Este clima, mantiene Muñoz Molina, se empieza a quebrar durante la segunda legislatura —con mayoría absoluta— de José María Aznar: con la “iluminación atlántica” que le sobrevino para apoyar la Guerra de Irak y con las mentiras de su gobierno tras el 11M. Luego llega José Luis Rodríguez Zapatero, que intenta abordar la llamada memoria histórica, un tema que no se había afrontado hasta ese momento por “negligencia”. Entonces se destapa la caja de Pandora de la Guerra Civil, en gran parte por la incapacidad “cobarde y permanente” de la derecha española para distanciarse del franquismo.

Las rupturas sociales internas, concluye Muñoz Molina, venían de antes y estallan durante la crisis. Los grandes problemas de España —la desigualdad, el deficiente sistema educativo o la casi ausencia de separación de poderes— tienen solución, afirma, pero para arreglarlos se requieren acuerdos amplios. Y para ello, es imprescindible que haya un debate público serio y profundo, de alto nivel y, sobre todo, con libertad para que cada uno exprese lo que piensa sin que a la mínima se le echen encima, por traicionar a los (h)unos o por “ser de los otros”, los de un bando o los del de más allá. En este sentido, la exposición de Muñoz Molina y Zarzalejos en Nueva York fue un magnífico ejemplo de cómo dos personas de ideologías distintas pueden compartir y confrontar ideas de manera respetuosa, honda e inteligente.

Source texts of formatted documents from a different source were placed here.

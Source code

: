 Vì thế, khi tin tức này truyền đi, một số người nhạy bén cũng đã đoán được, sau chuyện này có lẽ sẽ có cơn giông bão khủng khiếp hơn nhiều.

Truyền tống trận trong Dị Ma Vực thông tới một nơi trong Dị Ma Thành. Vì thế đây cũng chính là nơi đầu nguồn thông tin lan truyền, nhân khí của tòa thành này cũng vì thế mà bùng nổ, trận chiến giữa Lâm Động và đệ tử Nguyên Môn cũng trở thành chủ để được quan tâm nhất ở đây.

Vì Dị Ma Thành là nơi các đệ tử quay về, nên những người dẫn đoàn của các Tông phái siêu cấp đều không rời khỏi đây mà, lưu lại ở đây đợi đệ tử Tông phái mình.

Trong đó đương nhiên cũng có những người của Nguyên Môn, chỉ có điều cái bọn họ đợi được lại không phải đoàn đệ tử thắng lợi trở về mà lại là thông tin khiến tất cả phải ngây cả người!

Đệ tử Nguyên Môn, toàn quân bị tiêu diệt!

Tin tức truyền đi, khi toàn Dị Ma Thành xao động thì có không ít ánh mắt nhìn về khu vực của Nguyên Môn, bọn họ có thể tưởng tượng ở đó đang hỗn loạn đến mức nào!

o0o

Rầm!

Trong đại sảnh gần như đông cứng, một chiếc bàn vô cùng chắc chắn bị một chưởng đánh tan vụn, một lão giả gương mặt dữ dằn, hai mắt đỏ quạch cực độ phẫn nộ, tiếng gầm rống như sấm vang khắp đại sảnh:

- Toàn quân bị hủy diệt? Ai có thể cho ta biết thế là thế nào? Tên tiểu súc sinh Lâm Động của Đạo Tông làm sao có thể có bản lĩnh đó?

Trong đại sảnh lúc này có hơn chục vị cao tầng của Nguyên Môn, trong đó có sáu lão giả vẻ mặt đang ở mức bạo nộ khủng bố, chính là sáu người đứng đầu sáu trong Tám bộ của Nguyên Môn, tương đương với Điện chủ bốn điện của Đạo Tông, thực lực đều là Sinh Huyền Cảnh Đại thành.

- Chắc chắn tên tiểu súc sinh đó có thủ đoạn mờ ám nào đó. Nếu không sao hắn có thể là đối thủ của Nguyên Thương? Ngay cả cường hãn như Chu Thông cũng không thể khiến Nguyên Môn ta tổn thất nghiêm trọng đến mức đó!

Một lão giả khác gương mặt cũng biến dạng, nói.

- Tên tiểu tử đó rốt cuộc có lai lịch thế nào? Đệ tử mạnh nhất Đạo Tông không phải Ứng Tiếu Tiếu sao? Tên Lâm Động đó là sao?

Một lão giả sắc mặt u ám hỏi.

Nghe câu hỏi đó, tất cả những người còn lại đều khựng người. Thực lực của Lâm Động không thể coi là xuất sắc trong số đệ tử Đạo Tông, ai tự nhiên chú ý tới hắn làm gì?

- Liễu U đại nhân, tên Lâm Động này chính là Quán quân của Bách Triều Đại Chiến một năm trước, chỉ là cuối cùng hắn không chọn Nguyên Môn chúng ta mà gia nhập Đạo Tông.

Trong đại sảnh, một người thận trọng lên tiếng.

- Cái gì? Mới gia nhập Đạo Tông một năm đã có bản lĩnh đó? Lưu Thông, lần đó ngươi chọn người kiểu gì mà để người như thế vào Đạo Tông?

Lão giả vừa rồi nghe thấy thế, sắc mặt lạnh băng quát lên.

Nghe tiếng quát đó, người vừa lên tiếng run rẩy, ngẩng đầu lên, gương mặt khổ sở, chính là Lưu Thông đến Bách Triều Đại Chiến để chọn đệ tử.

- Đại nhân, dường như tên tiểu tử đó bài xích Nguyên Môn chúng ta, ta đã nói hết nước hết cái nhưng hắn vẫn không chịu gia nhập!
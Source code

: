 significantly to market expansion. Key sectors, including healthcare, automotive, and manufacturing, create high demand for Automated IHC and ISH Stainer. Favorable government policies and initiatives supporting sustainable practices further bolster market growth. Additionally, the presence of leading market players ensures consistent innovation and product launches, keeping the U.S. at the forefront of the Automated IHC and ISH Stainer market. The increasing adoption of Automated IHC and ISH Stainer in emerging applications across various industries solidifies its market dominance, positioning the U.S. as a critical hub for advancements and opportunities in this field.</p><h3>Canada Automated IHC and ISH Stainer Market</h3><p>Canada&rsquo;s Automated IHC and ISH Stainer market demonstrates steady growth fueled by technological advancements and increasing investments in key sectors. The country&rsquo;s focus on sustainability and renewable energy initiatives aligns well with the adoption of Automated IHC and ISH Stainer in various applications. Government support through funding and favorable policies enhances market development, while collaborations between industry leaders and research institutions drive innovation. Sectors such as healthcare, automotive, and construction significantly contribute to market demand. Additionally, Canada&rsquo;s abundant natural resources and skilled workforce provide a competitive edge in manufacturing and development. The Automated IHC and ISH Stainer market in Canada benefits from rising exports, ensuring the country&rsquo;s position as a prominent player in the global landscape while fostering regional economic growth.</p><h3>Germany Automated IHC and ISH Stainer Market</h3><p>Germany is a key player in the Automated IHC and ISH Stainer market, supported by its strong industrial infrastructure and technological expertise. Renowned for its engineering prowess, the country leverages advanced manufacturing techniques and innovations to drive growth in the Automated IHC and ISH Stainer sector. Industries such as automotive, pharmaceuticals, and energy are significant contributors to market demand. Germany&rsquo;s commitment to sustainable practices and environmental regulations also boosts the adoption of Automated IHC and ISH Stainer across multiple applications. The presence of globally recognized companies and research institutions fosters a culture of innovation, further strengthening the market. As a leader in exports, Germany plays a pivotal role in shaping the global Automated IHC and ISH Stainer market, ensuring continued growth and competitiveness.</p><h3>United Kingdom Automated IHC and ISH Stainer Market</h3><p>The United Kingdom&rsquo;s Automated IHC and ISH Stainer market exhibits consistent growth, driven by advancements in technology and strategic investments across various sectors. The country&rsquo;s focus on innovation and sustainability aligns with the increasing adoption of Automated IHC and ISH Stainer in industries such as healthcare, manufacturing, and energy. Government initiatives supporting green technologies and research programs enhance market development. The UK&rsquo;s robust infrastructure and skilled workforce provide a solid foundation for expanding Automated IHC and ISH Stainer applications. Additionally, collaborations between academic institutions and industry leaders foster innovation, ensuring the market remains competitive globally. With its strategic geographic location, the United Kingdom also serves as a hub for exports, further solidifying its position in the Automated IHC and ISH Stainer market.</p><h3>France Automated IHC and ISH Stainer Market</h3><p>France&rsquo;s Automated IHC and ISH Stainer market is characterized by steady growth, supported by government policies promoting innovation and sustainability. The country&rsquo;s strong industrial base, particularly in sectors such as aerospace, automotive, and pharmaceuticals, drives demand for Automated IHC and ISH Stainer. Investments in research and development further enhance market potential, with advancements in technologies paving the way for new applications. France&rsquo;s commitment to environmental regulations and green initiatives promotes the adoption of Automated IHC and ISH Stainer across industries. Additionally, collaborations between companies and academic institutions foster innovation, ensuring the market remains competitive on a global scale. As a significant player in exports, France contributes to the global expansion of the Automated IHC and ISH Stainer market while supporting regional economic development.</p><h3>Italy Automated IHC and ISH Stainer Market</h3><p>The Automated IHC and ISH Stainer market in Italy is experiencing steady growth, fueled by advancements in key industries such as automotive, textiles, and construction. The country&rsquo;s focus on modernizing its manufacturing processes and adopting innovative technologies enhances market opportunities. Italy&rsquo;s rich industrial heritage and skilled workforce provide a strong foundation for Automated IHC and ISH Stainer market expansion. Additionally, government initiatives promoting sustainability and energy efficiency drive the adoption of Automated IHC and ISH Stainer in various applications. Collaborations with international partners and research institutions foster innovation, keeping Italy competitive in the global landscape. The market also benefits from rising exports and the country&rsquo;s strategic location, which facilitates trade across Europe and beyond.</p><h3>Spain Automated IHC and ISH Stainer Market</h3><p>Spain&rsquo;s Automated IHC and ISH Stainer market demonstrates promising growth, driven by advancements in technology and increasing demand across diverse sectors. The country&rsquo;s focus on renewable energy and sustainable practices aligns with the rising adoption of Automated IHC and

La conocida cita de —volviendo a los clásicos— Ortega y Gasset, “España es el problema, Europa la solución”, podía servir antes de consuelo al “dolor de España”. De un tiempo a esta parte, sin embargo, Europa se manifiesta como un problema tanto o más grave que España. El historiador Tony Judt ya avisó en 2005, antes de morir, en la conclusión de su obra Postguerra, de que la supervivencia de Europa ante los retos del siglo XXI dependería de cómo los europeos tratáramos a los no europeos en nuestro seno y a las puertas de nuestras fronteras. Si Europa se contrae en un provincialismo defensivo, advirtió Judt, la Unión Europea no será más que el máximo común divisor de los intereses individuales de sus miembros.

Basta pensar en el tratamiento inhumano que la UE está dando a los refugiados que escapan del horror al otro lado del Mediterráneo, o en el egoísmo, miopía y cerrazón con que la UE ha lidiado con Grecia, para constatar el fracaso reciente de Europa. Si Europa ya no es la solución, y no pudiendo por tanto mirar hacia fuera, seguramente tenga España que mirar hacia dentro y no le quede a nuestro país más solución que la reacción de los españoles y las españolas.